Link Search Menu Expand Document
Start for Free

Importing JSON and CSV Files

This page discusses how to import JSON and CSV files into Stardog.

Page Contents
  1. Importing CSV Files
    1. CSV Properties File
      1. Example CSV Properties File
    2. CSV Mapping File
      1. CSV Header with Dots and Spaces in Column Name
    3. Automatically Generated CSV Mappings
    4. Studio CSV Import Wizard
      1. CSV Import Wizard Advanced Options
  2. Example CSV Import
    1. CSV file
    2. Omitting the CSV Properties File
    3. Creating the CSV Mapping File
    4. Executing the virtual import CLI command
    5. Query the Imported CSV Data
  3. Importing JSON Files
    1. JSON File
    2. JSON Mapping File
    3. Verify the JSON Import

The same Virtual Graph commands and mappings that are used for creating virtual graphs can be used to import data from delimited (CSV or TSV) and JSON files. It is not truly virtual, but is part of our Virtual Graph APIs and docs because it shares the same mappings syntax.

  • The mappings files for importing text files must be expressed in SMS2.

  • Unlike all other Virtual Graph data sources, the WHERE clause in SMS2 mappings for text files supports any SPARQL query function when BIND-ing transformed values to new variables.

  • A user requires WRITE permission on a database in order to import JSON or CSV files. If Named Graph Security is enabled, they will also require WRITE permission on the named graph into which they want to import data.

Importing CSV Files

From the CLI:

To import a CSV file from the command line, provide the CSV file as the last argument to the virtual import command:

$ stardog-admin virtual import myDB cars.sms cars.csv

In the example above:

  • myDB is the database we are going to import the mapped CSV into
  • cars.sms is the SMS2 mapping defining how the CSV will be mapped to RDF
  • cars.csv is the CSV file to be imported

Using Stardog Studio:

It’s also possible to import CSV files using Stardog Studio.

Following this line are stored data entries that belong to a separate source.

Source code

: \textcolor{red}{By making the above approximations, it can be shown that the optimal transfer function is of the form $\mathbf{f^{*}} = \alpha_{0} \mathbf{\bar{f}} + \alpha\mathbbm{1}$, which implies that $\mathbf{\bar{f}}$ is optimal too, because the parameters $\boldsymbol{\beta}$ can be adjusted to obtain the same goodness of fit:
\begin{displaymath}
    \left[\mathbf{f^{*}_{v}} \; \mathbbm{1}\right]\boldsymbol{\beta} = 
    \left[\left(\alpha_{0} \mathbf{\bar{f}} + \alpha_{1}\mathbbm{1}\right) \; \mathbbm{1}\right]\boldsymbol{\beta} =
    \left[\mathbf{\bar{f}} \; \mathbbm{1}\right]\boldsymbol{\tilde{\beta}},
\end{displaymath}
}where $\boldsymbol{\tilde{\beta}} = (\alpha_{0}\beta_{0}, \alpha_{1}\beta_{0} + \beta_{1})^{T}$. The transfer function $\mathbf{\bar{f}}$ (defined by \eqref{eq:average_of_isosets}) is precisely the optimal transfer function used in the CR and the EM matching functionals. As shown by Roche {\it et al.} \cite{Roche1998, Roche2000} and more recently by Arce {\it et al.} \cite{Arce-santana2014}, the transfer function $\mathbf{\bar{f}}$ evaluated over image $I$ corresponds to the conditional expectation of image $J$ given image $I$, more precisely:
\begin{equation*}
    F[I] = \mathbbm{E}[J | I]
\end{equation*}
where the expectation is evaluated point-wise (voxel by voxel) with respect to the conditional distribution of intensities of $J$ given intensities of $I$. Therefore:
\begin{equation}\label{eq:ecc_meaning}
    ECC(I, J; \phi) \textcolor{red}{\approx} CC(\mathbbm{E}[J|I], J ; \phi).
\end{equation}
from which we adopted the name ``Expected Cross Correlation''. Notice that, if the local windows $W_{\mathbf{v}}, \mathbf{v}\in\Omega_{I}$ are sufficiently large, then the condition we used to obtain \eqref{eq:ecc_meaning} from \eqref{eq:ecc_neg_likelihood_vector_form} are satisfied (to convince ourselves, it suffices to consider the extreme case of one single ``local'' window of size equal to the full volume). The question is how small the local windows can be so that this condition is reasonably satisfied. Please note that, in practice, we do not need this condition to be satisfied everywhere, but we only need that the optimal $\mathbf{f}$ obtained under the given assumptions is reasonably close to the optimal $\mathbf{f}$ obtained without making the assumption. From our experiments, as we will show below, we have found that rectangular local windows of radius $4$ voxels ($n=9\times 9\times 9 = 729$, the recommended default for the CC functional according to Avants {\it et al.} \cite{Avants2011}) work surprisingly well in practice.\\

See Studio CSV Import Wizard for more information.

CSV Properties File

If the input file is using different kind of separators, e.g. tab character, a properties file can be provided in the virtual import CLI command:

$ stardog-admin virtual import myDB cars.properties cars.sms cars.tsv
  • The properties file is a Java properties file.

The properties file for CSVs can specify values for the following virtual graph properties:

Property Description Default
csv.separator character for separating fields ,
csv.quote The character used to enclose fields in a delimited file. Used for strings that contain field separator characters. To escape a CSV Quote character within a string that is enclosed in CSV Quote characters, use two consecutive CSV Quote characters "
csv.escape character for escaping special characters
csv.header boolean value for specifying whether or not the input file has a header line at the beginning true
csv.hash.function the hash function to use for fields prefixed with a # SHA1
csv.skip.empty Whether to treat empty (zero-length) fields in delimited files as null true
unique.key.sets the set of columns that uniquely identify each row
  • The csv.escape character is used as an alternative to the csv.quote character. To escape a csv.quote character within a string that is enclosed in csv.quote characters, use two consecutive csv.quote characters. Do not set csv.escape to the csv.quote character.

  • Note that whitespace characters in the Java properties file format need to be escaped so if you want to import tab-separated value files set csv.separator=\t in the properties file.

Example CSV Properties File

Suppose we wanted to import a TSV file without a defined header - we could include the following properties in our properties file:

cars.properties

csv.header=false
csv.separator=\t

CSV Mapping File

The mapping file for importing CSV files must be expressed in SMS2.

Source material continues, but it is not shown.